What gets me confused is that if I send my custom view a setNeedsLayout message the very next thing it invokes after this method is layoutSubviews, skipping right over layoutIfNeeded. From the docs I would expect the flow to be setNeedsLayout > causes layoutIfNeeded to be called > causes layoutSubviews to be called.

+1  A: 

Apple's documentation is pretty good.

Alex Reynolds
And also far from clear, which is the point of this question.
leolobato
+2  A: 

I'm still trying to figure this out myself, so take this with some skepticism and forgive me if it contains errors.

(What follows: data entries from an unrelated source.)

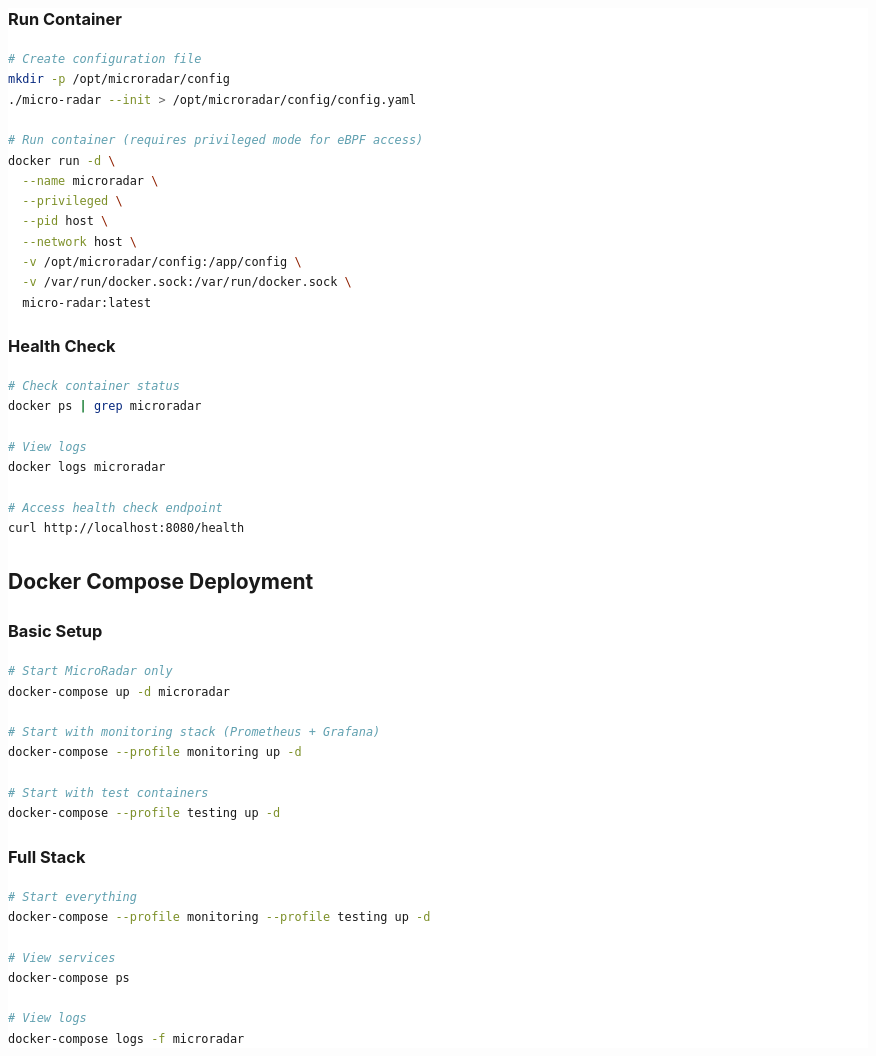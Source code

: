 ### Run Container

```bash
# Create configuration file
mkdir -p /opt/microradar/config
./micro-radar --init > /opt/microradar/config/config.yaml

# Run container (requires privileged mode for eBPF access)
docker run -d \
  --name microradar \
  --privileged \
  --pid host \
  --network host \
  -v /opt/microradar/config:/app/config \
  -v /var/run/docker.sock:/var/run/docker.sock \
  micro-radar:latest
```

### Health Check

```bash
# Check container status
docker ps | grep microradar

# View logs
docker logs microradar

# Access health check endpoint
curl http://localhost:8080/health
```

## Docker Compose Deployment

### Basic Setup

```bash
# Start MicroRadar only
docker-compose up -d microradar

# Start with monitoring stack (Prometheus + Grafana)
docker-compose --profile monitoring up -d

# Start with test containers
docker-compose --profile testing up -d
```

### Full Stack

```bash
# Start everything
docker-compose --profile monitoring --profile testing up -d

# View services
docker-compose ps

# View logs
docker-compose logs -f microradar
```
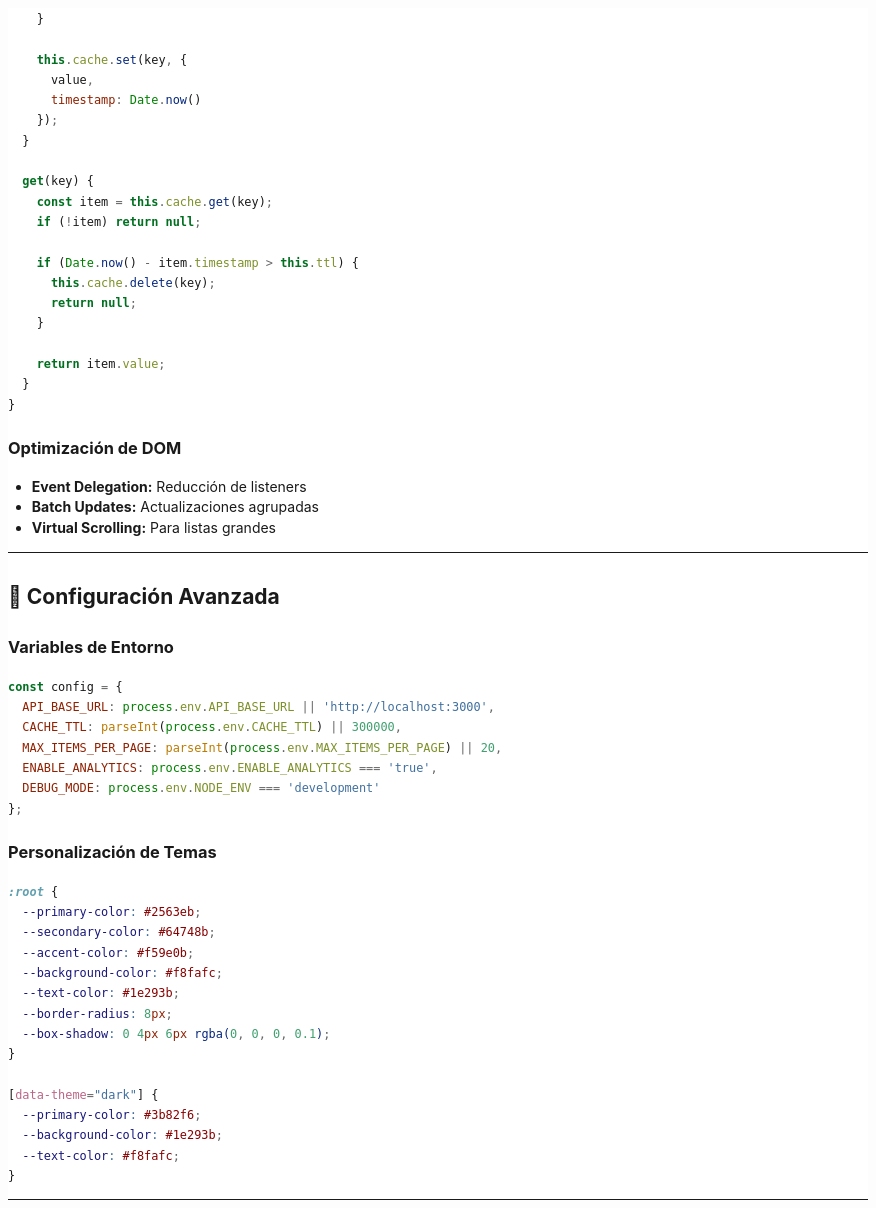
 ```javascript
    }
    
    this.cache.set(key, {
      value,
      timestamp: Date.now()
    });
  }
  
  get(key) {
    const item = this.cache.get(key);
    if (!item) return null;
    
    if (Date.now() - item.timestamp > this.ttl) {
      this.cache.delete(key);
      return null;
    }
    
    return item.value;
  }
}
```

### Optimización de DOM
- **Event Delegation:** Reducción de listeners
- **Batch Updates:** Actualizaciones agrupadas
- **Virtual Scrolling:** Para listas grandes

---

## 🔧 Configuración Avanzada

### Variables de Entorno
```javascript
const config = {
  API_BASE_URL: process.env.API_BASE_URL || 'http://localhost:3000',
  CACHE_TTL: parseInt(process.env.CACHE_TTL) || 300000,
  MAX_ITEMS_PER_PAGE: parseInt(process.env.MAX_ITEMS_PER_PAGE) || 20,
  ENABLE_ANALYTICS: process.env.ENABLE_ANALYTICS === 'true',
  DEBUG_MODE: process.env.NODE_ENV === 'development'
};
```

### Personalización de Temas
```css
:root {
  --primary-color: #2563eb;
  --secondary-color: #64748b;
  --accent-color: #f59e0b;
  --background-color: #f8fafc;
  --text-color: #1e293b;
  --border-radius: 8px;
  --box-shadow: 0 4px 6px rgba(0, 0, 0, 0.1);
}

[data-theme="dark"] {
  --primary-color: #3b82f6;
  --background-color: #1e293b;
  --text-color: #f8fafc;
}
```

---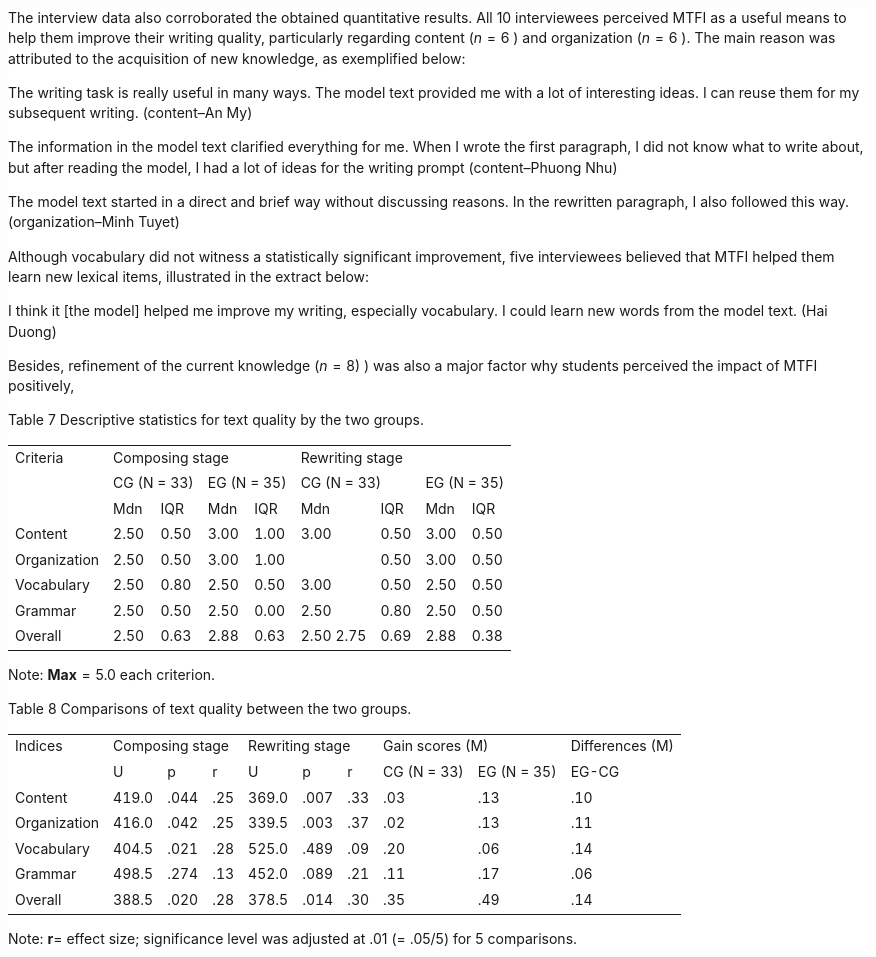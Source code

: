 The interview data also corroborated the obtained quantitative results. All 10 interviewees perceived MTFI as a useful means to help them improve their writing quality, particularly regarding content $( n = 6$ ) and organization $( n = 6$ ). The main reason was attributed to the acquisition of new knowledge, as exemplified below:

The writing task is really useful in many ways. The model text provided me with a lot of interesting ideas. I can reuse them for my subsequent writing. (content–An My)

The information in the model text clarified everything for me. When I wrote the first paragraph, I did not know what to write about, but after reading the model, I had a lot of ideas for the writing prompt (content–Phuong Nhu)

The model text started in a direct and brief way without discussing reasons. In the rewritten paragraph, I also followed this way. (organization–Minh Tuyet)

Although vocabulary did not witness a statistically significant improvement, five interviewees believed that MTFI helped them learn new lexical items, illustrated in the extract below:

I think it [the model] helped me improve my writing, especially vocabulary. I could learn new words from the model text. (Hai Duong)

Besides, refinement of the current knowledge $( n = 8 )$ ) was also a major factor why students perceived the impact of MTFI positively,

Table 7 Descriptive statistics for text quality by the two groups.   

<html><body><table><tr><td rowspan="3">Criteria</td><td colspan="4">Composing stage</td><td colspan="4"> Rewriting stage</td></tr><tr><td colspan="2">CG (N = 33)</td><td colspan="2">EG (N = 35)</td><td colspan="2">CG (N = 33)</td><td colspan="2">EG (N = 35)</td></tr><tr><td>Mdn</td><td>IQR</td><td>Mdn</td><td>IQR</td><td>Mdn</td><td>IQR</td><td>Mdn</td><td>IQR</td></tr><tr><td>Content</td><td>2.50</td><td>0.50</td><td>3.00</td><td>1.00</td><td>3.00</td><td>0.50</td><td>3.00</td><td>0.50</td></tr><tr><td>Organization</td><td>2.50</td><td>0.50</td><td>3.00</td><td>1.00</td><td></td><td>0.50</td><td>3.00</td><td>0.50</td></tr><tr><td>Vocabulary</td><td>2.50</td><td>0.80</td><td>2.50</td><td>0.50</td><td>3.00</td><td>0.50</td><td>2.50</td><td>0.50</td></tr><tr><td>Grammar</td><td>2.50</td><td>0.50</td><td>2.50</td><td>0.00</td><td>2.50</td><td>0.80</td><td>2.50</td><td>0.50</td></tr><tr><td>Overall</td><td>2.50</td><td>0.63</td><td>2.88</td><td>0.63</td><td>2.50 2.75</td><td>0.69</td><td>2.88</td><td>0.38</td></tr></table></body></html>

Note: $\mathbf { M a x } = 5 . 0$ each criterion.

Table 8 Comparisons of text quality between the two groups.   

<html><body><table><tr><td>Indices</td><td colspan="3">Composing stage</td><td colspan="3">Rewriting stage</td><td colspan="2">Gain scores (M)</td><td>Differences (M)</td></tr><tr><td></td><td>U</td><td>p</td><td>r</td><td>U</td><td>p</td><td>r</td><td>CG (N = 33)</td><td>EG (N = 35)</td><td>EG-CG</td></tr><tr><td>Content</td><td>419.0</td><td>.044</td><td>.25</td><td>369.0</td><td>.007</td><td>.33</td><td>.03</td><td>.13</td><td>.10</td></tr><tr><td>Organization</td><td>416.0</td><td>.042</td><td>.25</td><td>339.5</td><td>.003</td><td>.37</td><td>.02</td><td>.13</td><td>.11</td></tr><tr><td>Vocabulary</td><td>404.5</td><td>.021</td><td>.28</td><td>525.0</td><td>.489</td><td>.09</td><td>.20</td><td>.06</td><td> .14</td></tr><tr><td>Grammar</td><td>498.5</td><td>.274</td><td>.13</td><td>452.0</td><td>.089</td><td>.21</td><td>.11</td><td>.17</td><td>.06</td></tr><tr><td>Overall</td><td>388.5</td><td>.020</td><td>.28</td><td>378.5</td><td>.014</td><td>.30</td><td>.35</td><td>.49</td><td>.14</td></tr></table></body></html>

Note: $\mathbf { r } =$ effect size; significance level was adjusted at .01 $( =$ .05/5) for 5 comparisons.
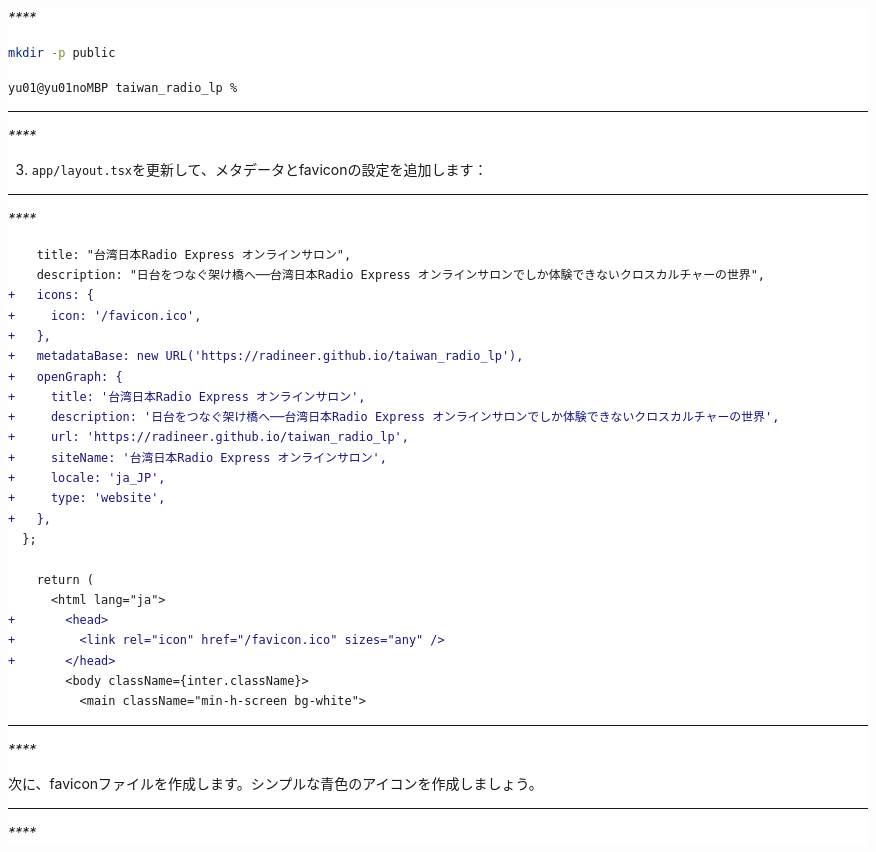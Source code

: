 
_****_

```bash
mkdir -p public
```

```
yu01@yu01noMBP taiwan_radio_lp % 

```

---

_****_

3. `app/layout.tsx`を更新して、メタデータとfaviconの設定を追加します：

---

_****_

```diff
    title: "台湾日本Radio Express オンラインサロン",
    description: "日台をつなぐ架け橋へ──台湾日本Radio Express オンラインサロンでしか体験できないクロスカルチャーの世界",
+   icons: {
+     icon: '/favicon.ico',
+   },
+   metadataBase: new URL('https://radineer.github.io/taiwan_radio_lp'),
+   openGraph: {
+     title: '台湾日本Radio Express オンラインサロン',
+     description: '日台をつなぐ架け橋へ──台湾日本Radio Express オンラインサロンでしか体験できないクロスカルチャーの世界',
+     url: 'https://radineer.github.io/taiwan_radio_lp',
+     siteName: '台湾日本Radio Express オンラインサロン',
+     locale: 'ja_JP',
+     type: 'website',
+   },
  };
  
    return (
      <html lang="ja">
+       <head>
+         <link rel="icon" href="/favicon.ico" sizes="any" />
+       </head>
        <body className={inter.className}>
          <main className="min-h-screen bg-white">
```

---

_****_

次に、faviconファイルを作成します。シンプルな青色のアイコンを作成しましょう。

---

_****_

setNeedsLayout is an easy one: it just sets a flag somewhere in the UIView that marks it as needing layout. That will force layoutSubviews to be called on the view before the next redraw happens. Note that in many cases you don't need to call this explicitly, because of the autoresizesSubviews property. If that's set (which it is by default) then any change to a view's frame will cause the view to lay out its subviews.

layoutSubviews is the method in which you do all the interesting stuff. It's the equivalent of drawRect for layout, if you will. A trivial example might be:

-(void)layoutSubviews {
    // Child's frame is always equal to ours inset by 8px
    self.subview1.frame = CGRectInset(self.frame, 8.0, 8.0);
    // It seems likely that this is incorrect:
    // [self.subview1 layoutSubviews];
    // ... and this is correct:
    [self.subview1 setNeedsLayout];
    // but I don't claim to know definitively.
}

AFAIK layoutIfNeeded isn't generally meant to be overridden in your subclass. It's a method that you're meant to call when you want a view to be laid out right now. Apple's implementation might look something like this:

-(void)layoutIfNeeded {
    if (self._needsLayout) {
        UIView *sv = self.superview;
        if (sv._needsLayout) {
            [sv layoutIfNeeded];
        } else {
            [self layoutSubviews];
        }
    }
}

You would call layoutIfNeeded on a view to force it (and its superviews as necessary) to be laid out immediately.

n8gray
Thank you - glad someone finally answered this. In the meantime I've also had to delve into setNeedsDisplay - which causes drawRect to be called - and contentMode. Only contentMode = UIViewContentModeRedraw will cause setNeedsDisplay to be called when a view's bounds changes. The other contentMode choices only cause the view to be scaled, shifted by some amount, or aligned to an edge. My custom UITableViewCell didn't want to redraw on orientation changes, it would only scale, until I set contentMode to UIViewContentModeRedraw.
Tarfa
I think perhaps the [self.subview1 layoutSubviews] in your code should be replaced with [self.subview1 setNeedsLayout]. Since layoutSubviews is meant to be overridden but is not meant to be called from or to another view. Either the framework determines when to call it (by grouping together multiple layout requests into one call for efficiency) or you indirectly do by calling layoutIfNeeded somewhere in the view hierarchy.
Tarfa
Correction to my above comment: "...Since layoutSubviews is meant to be overridden or called from self but is not meant to be called from or to another view..."
Tarfa
I'm really not sure about `[subview1 layoutSubviews]`. It could very well be that, like `drawRect`, you're not supposed to call it directly. But I'm not sure if calling `setNeedsLayout` during the layout phase will cause the view to be laid out during the same layout phase or if it's delayed until the next one.It would be nice to see an answer from somebody who *really* understands how this all works...
n8gray
A: 

@leolobato, can you please explain the same clearly.